Google Ads offers you a range of tools with which you can read in great detail which measures have an impact on your site. If you understand these key figures better, you can optimize more easily and find weak points in your campaigns. In this overview, we show you what the key figures mean for you and what is particularly important.
Google Ads and the most important key figures at a glance
Clicks
Of course, nothing works without the click count. The number of clicks is still an important indicator that your ads are working. After all, visits to your site are the first step towards customer acquisition.
Click-through rate
The CTR (click-through rate) shows the relationship between displayed ads and clicks. In other words, how many users see your ad and click through to your page. A low CTR on your ad may mean that your content is not engaging enough or is being shown to the wrong users.

You can assess the quality of your campaign based on the average values of different ad types. It is difficult to generalize what a good CTR actually is. As a guideline, a click rate of 1% is quite good. However, it depends on many factors. Click-through rates for display campaigns are usually much lower, values of 0.5% are already very good here, while search campaigns with brand keywords should achieve a higher CTR (at least 3%).
Click costs
In order to see return on investment, you not only need a high CTR, but also a CPC (cost per click) that is as low as possible. With a maximum bid, you can limit your click costs upwards, but your goal is of course to stay below the maximum bid. Lower costs per click also mean lower costs per conversion and this allows you to go further and further with your budget.
Ad position
The position of your ad is not only a success factor in itself, but should also always be considered in relation to other key figures. For example, whether your click-through rate is really good depends heavily on the ad rank.
A higher ad rank naturally costs you more, so you should always check whether it generates enough ROI.
Conversion rate
All marketing expenditure is of course null and void without the corresponding conversion rate. Only when you can turn your campaign into clicks and ultimately sales will you be successful in the long term.
Compare which ads and keywords have the best conversion rates and what differences there are in the target groups.
An average conversion rate is between 2-4%, but this figure should be taken with a grain of salt. Specialized industries can have conversion rates of up to 30%.
If your conversion rate is significantly lower, you need to investigate the causes of the bounce rate. When is the purchase decision reversed? On the store page? During the payment process? The conversion rate optimization offers you an approach for optimization.
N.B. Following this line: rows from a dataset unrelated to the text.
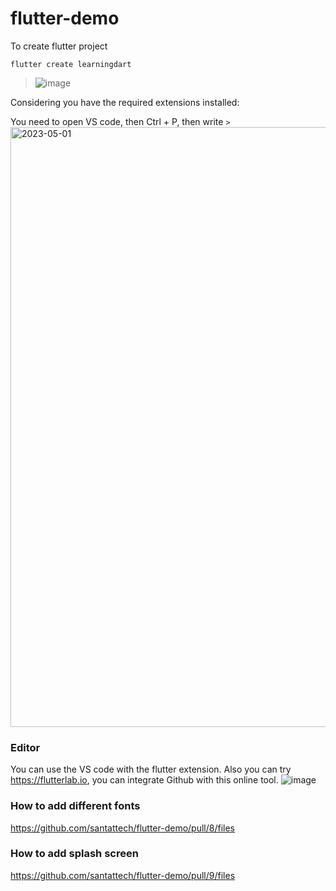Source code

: # flutter-demo
To create flutter project

`flutter create learningdart`
> ![image](https://user-images.githubusercontent.com/1919373/235449895-fac6406c-cded-46ed-8a26-f0672aaac4f9.png)

Considering you have the required extensions installed:

You need to open VS code, then Ctrl + P, then write `>`
<img width="960" alt="2023-05-01" src="https://user-images.githubusercontent.com/1919373/235450566-f76389a0-0ea9-4c95-b85f-5d125e66a779.png">

### Editor
You can use the VS code with the flutter extension.
Also you can try https://flutterlab.io, you can integrate Github with this online tool.
![image](https://github.com/santattech/flutter-demo/assets/1919373/57e57196-a49d-441d-ae23-d0c0262f1cef)

### How to add different fonts
https://github.com/santattech/flutter-demo/pull/8/files

### How to add splash screen
https://github.com/santattech/flutter-demo/pull/9/files


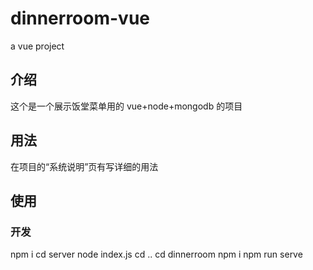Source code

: # dinnerroom-vue
a vue project


## 介绍
这个是一个展示饭堂菜单用的 vue+node+mongodb 的项目

## 用法
在项目的“系统说明”页有写详细的用法

## 使用
### 开发
npm i
cd server
node index.js
cd .. 
cd dinnerroom
npm i 
npm run serve
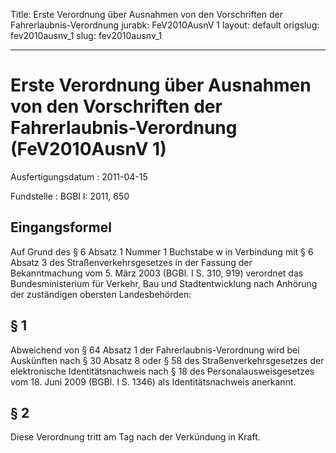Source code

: Title: Erste Verordnung über Ausnahmen von den Vorschriften der Fahrerlaubnis-Verordnung
jurabk: FeV2010AusnV 1
layout: default
origslug: fev2010ausnv_1
slug: fev2010ausnv_1

---

# Erste Verordnung über Ausnahmen von den Vorschriften der Fahrerlaubnis-Verordnung (FeV2010AusnV 1)

Ausfertigungsdatum
:   2011-04-15

Fundstelle
:   BGBl I: 2011, 650


## Eingangsformel

Auf Grund des § 6 Absatz 1 Nummer 1 Buchstabe w in Verbindung mit § 6
Absatz 3 des Straßenverkehrsgesetzes in der Fassung der Bekanntmachung
vom 5. März 2003 (BGBl. I S. 310, 919) verordnet das Bundesministerium
für Verkehr, Bau und Stadtentwicklung nach Anhörung der zuständigen
obersten Landesbehörden:


## § 1

Abweichend von § 64 Absatz 1 der Fahrerlaubnis-Verordnung wird bei
Auskünften nach § 30 Absatz 8 oder § 58 des Straßenverkehrsgesetzes
der elektronische Identitätsnachweis nach § 18 des
Personalausweisgesetzes vom 18. Juni 2009 (BGBl. I S. 1346) als
Identitätsnachweis anerkannt.


## § 2

Diese Verordnung tritt am Tag nach der Verkündung in Kraft.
However, here too, a lower conversion rate with higher visitor numbers may not be particularly efficient, but still generates more profit due to the higher scatter value - especially if the margin per conversion is correspondingly high.
Cost per conversion
Marketing budgets across all industries usually have one thing in common: they are never as high as they should be. It is therefore important to optimize all campaigns for cost per conversion. A good cost per conversion is also very much dependent on your company and conversions. If you sell a product for €10, a cost per conversion of €40 is obviously not a good value. The greater your conversion value (and the greater your margin), the higher the cost per conversion can be.
Learning to use smart bidding - new metrics make Google Ads even more flexible
With the new Google Ads metrics, you have even more opportunities to target your campaigns in a more sophisticated and detailed way. The new metrics include device, location, day of the week, time of day and keyword.
With the right bidding signals, you have an even better chance of converting search queries into conversions. Device and location are particularly important indicators for local commerce, as they allow you to target customers in the vicinity and make them offers. The day of the week also allows for more refined bidding strategies, both for local and international offers.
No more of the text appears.